Злополучный Бувилль, терзаемый страхом и угрызениями совести, предвидел, что близится час, когда у Клеменции начнутся жесточайшие финансовые затруднения. {38}
В тот же самый день, первого января, к Бувиллю явился с визитом мессир Толомеи. Банкир даже удивился неестественной худобе бывшего камергера, его седине. Одежда болталась на Юге де Бувилле, дряблые щеки печально свисали, взгляд беспокойно блуждал, особенно ослабели его умственные способности.
«Этого человека, – думал банкир, – подтачивает какой-то тайный недуг, и я не удивлюсь, если скоро узнаю, что он смертельно болен. Надо поскорее уладить дела Гуччо».
Толомеи знал придворные обычаи. По случаю Нового года он преподнес мадам Бувилль штуку великолепной материи.
– Это чтобы ее отблагодарить, – пояснил он, – за все заботы о той девице, которая родила моему племяннику сына.
Бувилль хотел было отказаться и от этого подарка тоже.
– Нет, нет, – настаивал Толомеи. – Кстати, я хочу побеседовать с вами о нашем деле. Мой племянник скоро возвратится из Авиньона, где наш святой отец папа…
При этих словах Толомеи осенил себя крестным знамением.
– …где папа удерживал его, чтобы тот привел в порядок его казну. И он хочет забрать свою молодую супругу и свое дитя…
Кровь отхлынула от сердца Бувилля.
– Сейчас, мессир, минуточку, – залепетал он, – я вспомнил, что меня ждет гонец, и я должен немедленно дать ему ответ. Будьте любезны, подождите меня здесь.
И он исчез, зажав штуку материи под мышкой: побежал советоваться с супругой.
– Муж возвращается, – бухнул он.
– Чей муж? – спросила мадам Бувилль.
– Муж кормилицы!
– Но ведь она не замужем.
– Как бы не так! У меня сидит Толомеи. Смотри, что он тебе принес.
– А что он хочет?
– Забрать девицу из монастыря.
– Когда?
– Не знаю. Должно быть, скоро.
– Тогда постарайся узнать, ничего ему не обещай и приходи сюда.
Бувилль снова предстал перед гостем.
– Итак, о чем вы говорили, мессир Толомеи?
– Говорил, что приезжает мой племянник Гуччо и хочет забрать из монастыря, куда вы так любезно ее поместили, свою жену и сына. Теперь им нечего бояться. У Гуччо есть письмо от самого папы. И, думаю, на время он обоснуется в Авиньоне… А жаль, мне бы очень хотелось, чтобы они пожили у меня. Ведь, как вам известно, я еще не видел своего новорожденного внука. Все был в отлучках, объезжал наши отделения и получил только одно письмо, и очень веселое, от молодой мамаши. Вернулся я позавчера и сразу же решил отнести ей кое-какие сладости, но не тут-то было: в монастыре мне даже дверей не открыли.
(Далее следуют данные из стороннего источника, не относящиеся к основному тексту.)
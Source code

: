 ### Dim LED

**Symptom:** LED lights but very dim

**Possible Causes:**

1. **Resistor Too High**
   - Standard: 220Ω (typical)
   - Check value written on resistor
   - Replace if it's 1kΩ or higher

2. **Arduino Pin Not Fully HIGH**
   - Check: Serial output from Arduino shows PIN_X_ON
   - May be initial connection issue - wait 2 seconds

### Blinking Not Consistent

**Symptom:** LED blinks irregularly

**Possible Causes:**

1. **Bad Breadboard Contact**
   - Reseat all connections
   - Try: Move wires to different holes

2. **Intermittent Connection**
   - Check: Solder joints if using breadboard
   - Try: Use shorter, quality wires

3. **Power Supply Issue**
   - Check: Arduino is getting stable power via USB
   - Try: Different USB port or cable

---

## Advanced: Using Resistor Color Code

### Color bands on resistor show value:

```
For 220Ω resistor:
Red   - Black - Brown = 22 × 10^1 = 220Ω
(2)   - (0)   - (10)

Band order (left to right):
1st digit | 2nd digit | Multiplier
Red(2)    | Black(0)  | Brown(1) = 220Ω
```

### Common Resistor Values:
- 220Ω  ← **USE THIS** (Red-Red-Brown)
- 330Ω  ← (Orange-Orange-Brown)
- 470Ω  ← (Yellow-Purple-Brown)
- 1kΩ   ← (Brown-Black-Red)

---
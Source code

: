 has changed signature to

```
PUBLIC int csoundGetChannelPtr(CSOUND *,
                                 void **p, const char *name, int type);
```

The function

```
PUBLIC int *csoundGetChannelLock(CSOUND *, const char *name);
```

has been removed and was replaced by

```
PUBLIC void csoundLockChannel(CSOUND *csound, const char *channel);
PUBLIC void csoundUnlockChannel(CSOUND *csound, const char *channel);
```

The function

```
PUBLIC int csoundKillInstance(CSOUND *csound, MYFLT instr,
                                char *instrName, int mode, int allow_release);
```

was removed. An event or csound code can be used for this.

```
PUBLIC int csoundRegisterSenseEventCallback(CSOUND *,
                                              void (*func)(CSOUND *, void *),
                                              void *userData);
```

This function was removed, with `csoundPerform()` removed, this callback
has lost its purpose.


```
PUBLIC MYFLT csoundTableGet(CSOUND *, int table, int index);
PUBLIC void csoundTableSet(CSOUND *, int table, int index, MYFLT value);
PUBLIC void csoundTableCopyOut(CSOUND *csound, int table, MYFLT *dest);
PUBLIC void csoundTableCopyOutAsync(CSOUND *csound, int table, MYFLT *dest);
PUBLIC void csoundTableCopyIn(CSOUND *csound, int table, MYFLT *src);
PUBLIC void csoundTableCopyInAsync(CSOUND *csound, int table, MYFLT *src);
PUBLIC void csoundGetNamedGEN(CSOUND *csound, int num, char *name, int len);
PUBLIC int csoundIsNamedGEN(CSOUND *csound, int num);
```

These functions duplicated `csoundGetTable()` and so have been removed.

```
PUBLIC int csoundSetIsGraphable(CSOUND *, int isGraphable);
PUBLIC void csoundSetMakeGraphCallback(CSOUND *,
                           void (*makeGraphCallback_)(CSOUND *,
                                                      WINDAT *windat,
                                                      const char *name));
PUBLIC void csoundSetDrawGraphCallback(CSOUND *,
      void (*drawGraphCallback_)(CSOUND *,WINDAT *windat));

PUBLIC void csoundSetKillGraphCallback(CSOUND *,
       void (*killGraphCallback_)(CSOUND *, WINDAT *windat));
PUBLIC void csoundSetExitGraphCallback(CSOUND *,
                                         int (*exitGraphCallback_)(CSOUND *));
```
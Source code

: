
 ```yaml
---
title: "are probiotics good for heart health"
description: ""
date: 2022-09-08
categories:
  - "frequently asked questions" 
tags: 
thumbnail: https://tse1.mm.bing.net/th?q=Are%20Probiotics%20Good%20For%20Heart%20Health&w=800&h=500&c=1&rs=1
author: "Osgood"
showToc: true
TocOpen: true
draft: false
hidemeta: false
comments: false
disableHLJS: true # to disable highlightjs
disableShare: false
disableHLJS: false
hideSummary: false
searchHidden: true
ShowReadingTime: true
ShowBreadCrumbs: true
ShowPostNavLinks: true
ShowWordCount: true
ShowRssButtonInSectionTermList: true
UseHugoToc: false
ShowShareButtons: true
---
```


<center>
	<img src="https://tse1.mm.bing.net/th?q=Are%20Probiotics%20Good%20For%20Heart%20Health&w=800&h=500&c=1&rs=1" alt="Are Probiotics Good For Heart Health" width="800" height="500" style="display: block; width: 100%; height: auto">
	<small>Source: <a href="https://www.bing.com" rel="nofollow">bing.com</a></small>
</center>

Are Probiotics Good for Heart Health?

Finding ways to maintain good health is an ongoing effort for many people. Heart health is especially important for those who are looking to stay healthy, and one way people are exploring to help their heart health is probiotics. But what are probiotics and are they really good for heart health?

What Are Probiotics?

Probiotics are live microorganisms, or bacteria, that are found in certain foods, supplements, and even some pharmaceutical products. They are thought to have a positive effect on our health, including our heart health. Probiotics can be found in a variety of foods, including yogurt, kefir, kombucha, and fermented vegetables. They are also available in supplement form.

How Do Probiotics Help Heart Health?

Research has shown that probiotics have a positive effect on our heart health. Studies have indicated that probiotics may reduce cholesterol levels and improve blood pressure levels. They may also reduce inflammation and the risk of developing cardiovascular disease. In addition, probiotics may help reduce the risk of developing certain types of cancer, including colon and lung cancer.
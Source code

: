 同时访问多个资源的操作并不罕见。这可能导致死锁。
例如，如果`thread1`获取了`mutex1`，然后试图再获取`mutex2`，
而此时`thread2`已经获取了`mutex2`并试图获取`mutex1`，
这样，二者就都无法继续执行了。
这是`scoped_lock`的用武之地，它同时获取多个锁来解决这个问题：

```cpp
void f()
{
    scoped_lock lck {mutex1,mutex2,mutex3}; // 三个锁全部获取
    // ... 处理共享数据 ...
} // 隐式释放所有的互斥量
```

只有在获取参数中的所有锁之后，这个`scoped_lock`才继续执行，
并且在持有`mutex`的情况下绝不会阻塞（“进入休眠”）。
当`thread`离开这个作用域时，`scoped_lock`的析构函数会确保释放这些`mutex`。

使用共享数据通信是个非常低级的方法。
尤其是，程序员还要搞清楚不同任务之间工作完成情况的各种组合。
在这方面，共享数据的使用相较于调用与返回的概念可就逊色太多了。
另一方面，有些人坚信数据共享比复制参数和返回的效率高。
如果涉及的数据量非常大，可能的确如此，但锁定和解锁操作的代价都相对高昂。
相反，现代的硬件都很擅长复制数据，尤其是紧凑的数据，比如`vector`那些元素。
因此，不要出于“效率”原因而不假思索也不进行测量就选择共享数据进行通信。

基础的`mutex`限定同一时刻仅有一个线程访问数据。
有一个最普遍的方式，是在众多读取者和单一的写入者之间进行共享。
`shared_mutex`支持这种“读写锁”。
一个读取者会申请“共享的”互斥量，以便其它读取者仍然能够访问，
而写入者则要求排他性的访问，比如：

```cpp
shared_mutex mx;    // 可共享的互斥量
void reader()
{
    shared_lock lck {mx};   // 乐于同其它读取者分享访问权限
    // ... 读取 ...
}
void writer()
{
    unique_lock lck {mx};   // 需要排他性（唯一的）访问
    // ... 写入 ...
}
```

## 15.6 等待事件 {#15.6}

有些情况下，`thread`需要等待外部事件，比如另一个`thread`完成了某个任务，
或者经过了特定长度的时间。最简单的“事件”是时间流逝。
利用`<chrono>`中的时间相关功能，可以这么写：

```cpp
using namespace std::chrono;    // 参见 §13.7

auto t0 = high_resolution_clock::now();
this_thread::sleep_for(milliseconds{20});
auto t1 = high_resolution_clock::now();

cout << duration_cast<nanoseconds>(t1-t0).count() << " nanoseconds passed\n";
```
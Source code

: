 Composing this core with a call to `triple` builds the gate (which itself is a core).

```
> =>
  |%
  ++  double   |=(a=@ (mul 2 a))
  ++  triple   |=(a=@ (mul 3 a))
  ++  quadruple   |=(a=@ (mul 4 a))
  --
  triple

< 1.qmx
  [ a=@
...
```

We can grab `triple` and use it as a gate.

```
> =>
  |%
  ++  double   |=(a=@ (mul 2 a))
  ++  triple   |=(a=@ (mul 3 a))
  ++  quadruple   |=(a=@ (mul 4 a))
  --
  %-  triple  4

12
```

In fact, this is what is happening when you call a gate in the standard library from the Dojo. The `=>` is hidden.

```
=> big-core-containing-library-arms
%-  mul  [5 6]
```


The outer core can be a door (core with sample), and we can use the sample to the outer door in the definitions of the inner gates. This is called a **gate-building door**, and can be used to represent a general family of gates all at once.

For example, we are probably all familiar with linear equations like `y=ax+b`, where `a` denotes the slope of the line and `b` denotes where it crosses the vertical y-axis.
– Там, видите ли, очень суровый устав, – промямлил Бувилль. – Да мы и сами, следуя вашему желанию, дали строгий наказ.
– Надеюсь, ничего худого не произошло?
– Нет, мессир, нет; ничего, сколько мне известно. Я сразу бы сообщил вам, – ответил Бувилль, чувствуя, что его поджаривают на медленном огне. – А когда ваш племянник возвращается?
– Я жду его через два-три дня.
Бувилль испуганно уставился на банкира.
– Еще раз прошу прощения, я вдруг вспомнил, что королева поручила мне принести ей одну вещь, а я совсем забыл. Я сейчас вернусь, сейчас вернусь. – И он снова скрылся за драпировкой.
«Должно быть, голова у него не в порядке, – подумал Толомеи. – Вот уж удовольствие беседовать с человеком, который каждую минуту куда-то исчезает! Хоть не забыл бы, что я здесь его жду!»